The ectocervix of the adult female is lined by a nonkeratizing squamous epithelium which shows cyclical changes in response to local steroid hormonal levels [1]. ER and PR are present in the epithelium and stromal fibroblasts. The endocervix is covered by a mucinous columnar epithelium which also invaginates to line the cleft-like structures in the stroma (endocervical glands). The glandular clefts are arranged in a collateral tunnellike pattern and usually penetrate less than 5 mm from the surface (but can be as deep as 1 cm). In contrast to the marked cyclic morphological changes in the ectocervical squamous cells, the columnar cells manifest minimal cytological changes. Instead, it shows dramatic variations in the production of secretion during the menstrual cycle. Importantly, mitotic activity is extremely rare in benign nongravid columnar epithelium. The subepithelial microvessel network of the endocervix is better developed than that of the ectocervix and the glandular structures largely shun from larger vessels and nerve bundles [2]. Furthermore, the endocervical stroma has twice as many stromal cells as does the ectocervical counterpart. The stromal cell from the two regions has different immunohistochemical features with the former showing reactivity for SMA and the latter for desmin. Moreover, the normal stroma also contains a dense network of CD34+ fibrocytes which are more predominantly located in the subepithelial and perivascular areas. In deep locations of the stroma, smooth muscle fibers are present and they are usually surrounded by CD34+ stromal cells [3].

The cervix plays important roles in the reproductive function. Not only is it involved in providing a port of entry for the sperm and a chemical barrier to infectious microorganism; the cervix also contributes to the creation of a safe haven for the implanting embryo and subsequently the growing fetus and a passageway for the ripe product of conception. The dramatic changes in the process of remodeling and ripening are effected through steroid hormones and complex epithelial–stromal interactions. It is only during the late phase of pregnancy that the endocervical glands are fully developed and manifest as lobules of tightly packed glands [4–6]. The destruction and rearrangement of collage fibers and other changes in the extracellular matrix apparently provide space for this remarkable glandular expansion. During the subsequent postpartum months, the hyperplastic glands involute gradually reverting to the baseline collateral clefts. Defective involution of some of the hyperplastic glands might result in diffuse laminar glandular hyperplasia.

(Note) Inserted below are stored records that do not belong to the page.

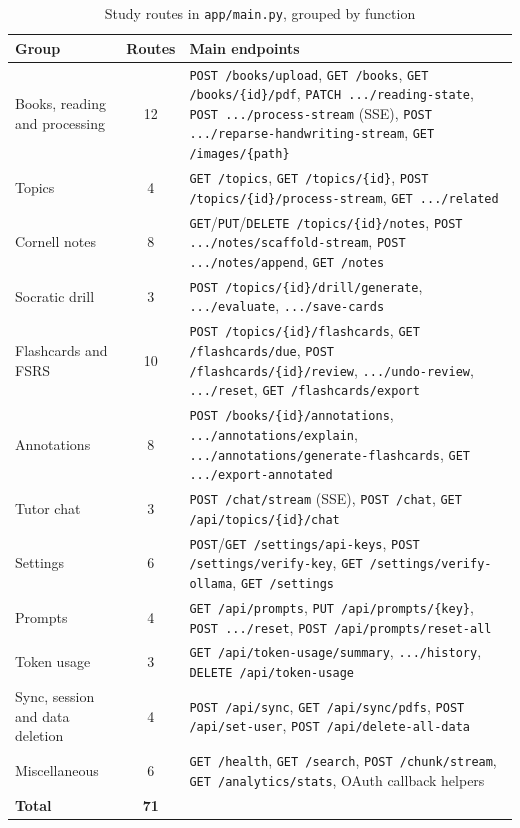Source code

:\begin{table}[htbp]
\centering\small
\caption{Study routes in \texttt{app/main.py}, grouped by function}\label{tab:api_legacy}
\begin{tabularx}{\textwidth}{@{}>{\raggedright\arraybackslash}p{} c >{\raggedright\arraybackslash}X@{}}
\toprule
\textbf{Group} & \textbf{Routes} & \textbf{Main endpoints}\\
\midrule
Books, reading and processing & 12 & \texttt{POST /books/upload}, \texttt{GET /books}, \texttt{GET /books/\{id\}/pdf}, \texttt{PATCH .../reading-state}, \texttt{POST .../process-stream} (SSE), \texttt{POST .../reparse-handwriting-stream}, \texttt{GET /images/\{path\}}\\
Topics & 4 & \texttt{GET /topics}, \texttt{GET /topics/\{id\}}, \texttt{POST /topics/\{id\}/process-stream}, \texttt{GET .../related}\\
Cornell notes & 8 & \texttt{GET}/\texttt{PUT}/\texttt{DELETE /topics/\{id\}/notes}, \texttt{POST .../notes/scaffold-stream}, \texttt{POST .../notes/append}, \texttt{GET /notes}\\
Socratic drill & 3 & \texttt{POST /topics/\{id\}/drill/generate}, \texttt{.../evaluate}, \texttt{.../save-cards}\\
Flashcards and FSRS & 10 & \texttt{POST /topics/\{id\}/flashcards}, \texttt{GET /flashcards/due}, \texttt{POST /flashcards/\{id\}/review}, \texttt{.../undo-review}, \texttt{.../reset}, \texttt{GET /flashcards/export}\\
Annotations & 8 & \texttt{POST /books/\{id\}/annotations}, \texttt{.../annotations/explain}, \texttt{.../annotations/generate-flashcards}, \texttt{GET .../export-annotated}\\
Tutor chat & 3 & \texttt{POST /chat/stream} (SSE), \texttt{POST /chat}, \texttt{GET /api/topics/\{id\}/chat}\\
Settings & 6 & \texttt{POST}/\texttt{GET /settings/api-keys}, \texttt{POST /settings/verify-key}, \texttt{GET /settings/verify-ollama}, \texttt{GET /settings}\\
Prompts & 4 & \texttt{GET /api/prompts}, \texttt{PUT /api/prompts/\{key\}}, \texttt{POST .../reset}, \texttt{POST /api/prompts/reset-all}\\
Token usage & 3 & \texttt{GET /api/token-usage/summary}, \texttt{.../history}, \texttt{DELETE /api/token-usage}\\
Sync, session and data deletion & 4 & \texttt{POST /api/sync}, \texttt{GET /api/sync/pdfs}, \texttt{POST /api/set-user}, \texttt{POST /api/delete-all-data}\\
Miscellaneous & 6 & \texttt{GET /health}, \texttt{GET /search}, \texttt{POST /chunk/stream}, \texttt{GET /analytics/stats}, OAuth callback helpers\\
\midrule
\textbf{Total} & \textbf{71} & \\
\bottomrule
\end{tabularx}
\end{table}


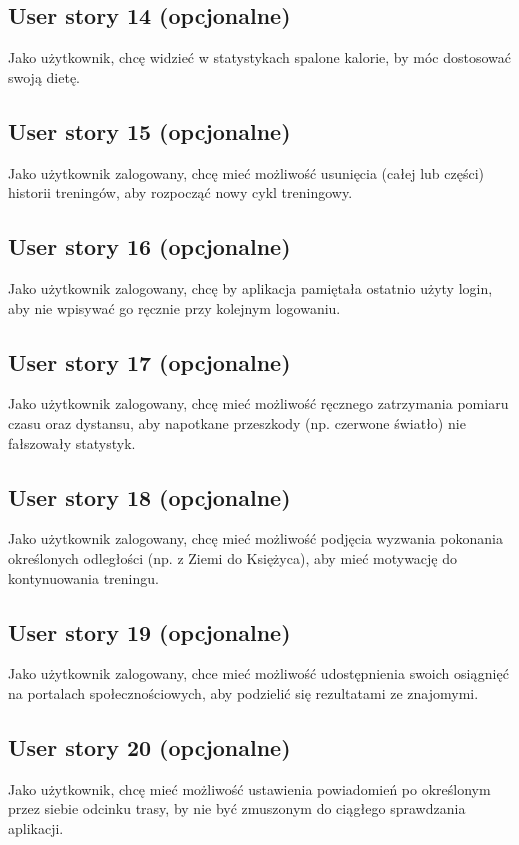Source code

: \documentclass[a4paper]{article}
\begin{document}
\subsection{User story 14 (opcjonalne)}
Jako użytkownik, chcę widzieć w statystykach spalone kalorie, by móc dostosować swoją dietę.

\subsection{User story 15 (opcjonalne)}
Jako użytkownik zalogowany, chcę mieć możliwość usunięcia (całej lub części) historii treningów, aby rozpocząć nowy cykl treningowy.

\subsection{User story 16 (opcjonalne)}
Jako użytkownik zalogowany, chcę by aplikacja pamiętała ostatnio użyty login, aby nie wpisywać go ręcznie przy kolejnym logowaniu.

\subsection{User story 17 (opcjonalne)}
Jako użytkownik zalogowany, chcę mieć możliwość ręcznego zatrzymania pomiaru czasu oraz dystansu, aby napotkane przeszkody (np. czerwone światło) nie fałszowały statystyk.

\subsection{User story 18 (opcjonalne)}
Jako użytkownik zalogowany, chcę mieć możliwość podjęcia wyzwania pokonania określonych odległości (np. z Ziemi do Księżyca), aby mieć motywację do kontynuowania treningu.

\subsection{User story 19 (opcjonalne)}
Jako użytkownik zalogowany, chce mieć możliwość udostępnienia swoich osiągnięć na portalach społecznościowych, aby podzielić się rezultatami ze znajomymi.

\subsection{User story 20 (opcjonalne)}
Jako użytkownik, chcę mieć możliwość ustawienia powiadomień po określonym przez siebie odcinku trasy, by nie być zmuszonym do ciągłego sprawdzania aplikacji.
\end{document}
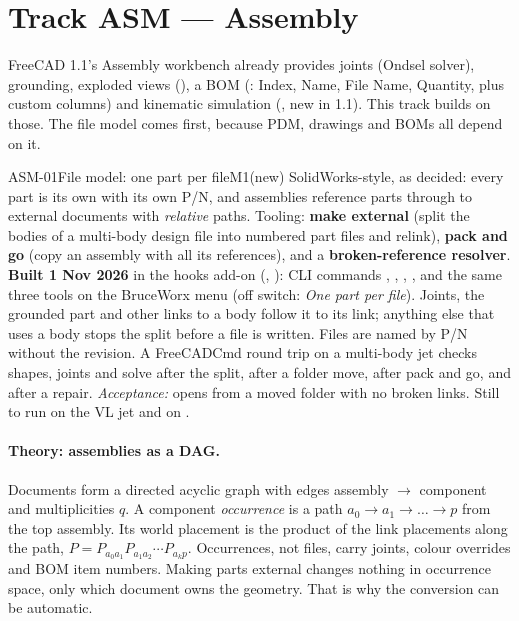 \section{Track ASM --- Assembly}\label{sec:asm}

FreeCAD 1.1's Assembly workbench already provides joints (Ondsel solver), grounding, exploded views
(), a BOM (: Index, Name, File Name, Quantity, plus custom
columns) and kinematic simulation (, new in 1.1). This track builds on
those. The file model comes first, because PDM, drawings and BOMs all depend on it.

\begin{epic}{ASM-01}{File model: one part per file}{M1}{\stProg}{(new)}
SolidWorks-style, as decided: every part is its own  with its own P/N, and assemblies
reference parts through  to external documents with \emph{relative} paths. Tooling:
\textbf{make external} (split the bodies of a multi-body design file into numbered part files and relink),
\textbf{pack and go} (copy an assembly with all its references), and a \textbf{broken-reference resolver}.
\textbf{Built 1 Nov 2026} in the hooks add-on (, ): CLI
commands , , , , and the same three
tools on the BruceWorx menu (off switch: \emph{One part per file}). Joints, the grounded part and other
links to a body follow it to its link; anything else that uses a body stops the split before a file is
written. Files are named by P/N without the revision. A FreeCADCmd round trip on a multi-body jet checks
shapes, joints and solve after the split, after a folder move, after pack and go, and after a repair.
\emph{Acceptance:}  opens from a moved folder with no broken links. Still to run on the
VL jet and on .
\end{epic}

\paragraph{Theory: assemblies as a DAG.} Documents form a directed acyclic graph with edges assembly
$\rightarrow$ component and multiplicities $q$. A component \emph{occurrence} is a path
$a_0\to a_1\to\dots\to p$ from the top assembly. Its world placement is the product of the link placements
along the path, $P = P_{a_0a_1}P_{a_1a_2}\cdots P_{a_kp}$. Occurrences, not files, carry joints, colour
overrides and BOM item numbers. Making parts external changes nothing in occurrence space, only which
document owns the geometry. That is why the conversion can be automatic.

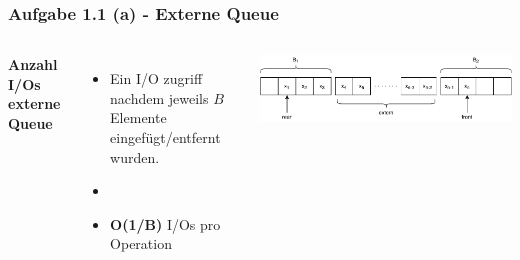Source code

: \documentclass[aspectratio=169]{beamer}
\begin{document}
\begin{frame}
\frametitle{Aufgabe 1.1 (a) - Externe Queue}
\begin{columns}[c] %
	
	\textbf{Anzahl I/Os externe Queue}
	\begin{itemize}
		\item Ein I/O zugriff nachdem jeweils $B$ Elemente eingefügt/entfernt wurden.
		\item[]
		\item \textbf{O(1/B)} I/Os pro Operation
	\end{itemize}
	
	\includegraphics[scale=.5]{queue1.pdf}
	
\end{columns}
\end{frame}
\end{document}

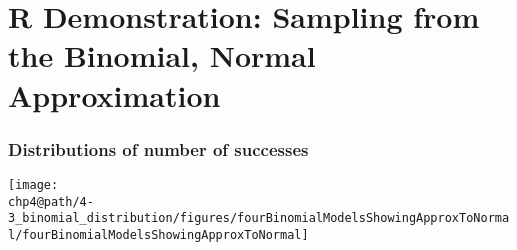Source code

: \documentclass[slidestop,compress,mathserif]{beamer}
\makeatletter
\def\chp4@path{../../Chp 4}
\makeatother
\begin{document}

\section{R Demonstration: Sampling from the Binomial, Normal Approximation}








\begin{frame}
\frametitle{Distributions of number of successes}


\begin{center}
\texttt{[image: \\chp4@path/4-3\_binomial\_distribution/figures/fourBinomialModelsShowingApproxToNormal/fourBinomialModelsShowingApproxToNormal]}
\end{center}

\end{frame}
\end{document}
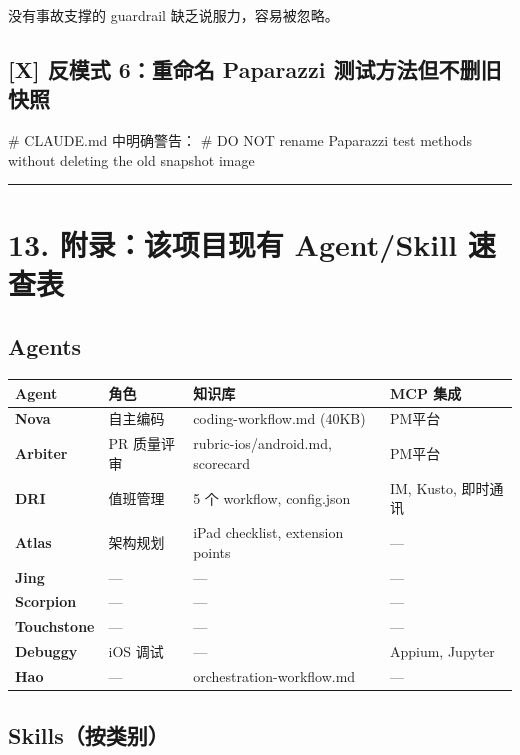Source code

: 没有事故支撑的 guardrail 缺乏说服力，容易被忽略。


\subsection{[X] 反模式 6：重命名 Paparazzi 测试方法但不删旧快照}

\begin{codeblock}
# CLAUDE.md 中明确警告：
# DO NOT rename Paparazzi test methods without deleting the old snapshot image
\end{codeblock}

\bigskip\hrule\bigskip

\section{13. 附录：该项目现有 Agent/Skill 速查表}

\subsection{Agents}

\begingroup
\scriptsize
\setlength{\tabcolsep}{3pt}
\begin{longtable}{|p{}|p{}|p{}|p{}|}
\hline
Agent & 角色 & 知识库 & MCP 集成 \\ \hline
\textbf{Nova} & 自主编码 & coding-workflow.md (40KB) & PM平台 \\ \hline
\textbf{Arbiter} & PR 质量评审 & rubric-ios/android.md, scorecard & PM平台 \\ \hline
\textbf{DRI} & 值班管理 & 5 个 workflow, config.json & IM, Kusto, 即时通讯 \\ \hline
\textbf{Atlas} & 架构规划 & iPad checklist, extension points & --- \\ \hline
\textbf{Jing} & --- & --- & --- \\ \hline
\textbf{Scorpion} & --- & --- & --- \\ \hline
\textbf{Touchstone} & --- & --- & --- \\ \hline
\textbf{Debuggy} & iOS 调试 & --- & Appium, Jupyter \\ \hline
\textbf{Hao} & --- & orchestration-workflow.md & --- \\ \hline
\end{longtable}
\endgroup

\subsection{Skills（按类别）}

Squamous cell carcinoma of the cervix develops from cervical intraepithelial dysplasia with clear HPV involvement. Well-differentiated squamous cell carcinoma is characterized by abundant keratin pearls and individual cell keratinization and a chronically inflamed stroma. Four common criteria used in the evaluation of invasion are (1) desmoplasia, (2) paradoxical maturation (excessive cytoplasmic keratinization with conspicuous nucleoli), (3) loss of cell polarity at the basal layer, and (4) and the blurring of the epithelial–stromal interface.

However, the evaluation of stromal invasion is frequently compromised by tangential sectioning, cautery effect, obscuring inflammation at the tumor border and other inflammatory process, and even glandular involvement by metaplasia or dysplasia. In order to avoid overcalling metaplasia or dysplasia involving the glandular clefts, attention should be directed to the smooth contour of the tumor nests, their cytological features in comparison to those of the surface dysplastic epithelium, and polarity of tumor cells. In difficult cases, immunostainings for CD34 and SMA hold the promise for making the distinction [7, 8]. The stromal cells of invasive squamous carcinoma lack reactivity for CD34. SMA stain lights up haphazardly arranged myofibroblasts (desmoplasia). To differentiate pseudoepitheliomatous hyperplasia from well-differentiated squamous cell carcinoma would require the appreciation of the underlying inflammatory process and shape of the invasive components and their connection to the surface and shape (jagged pointed tips and a broad base connected to the surface). In addition to the panel of p53, MMP-1, and Ki67 which is used in other squamous locations, p16 can be used [9, 10].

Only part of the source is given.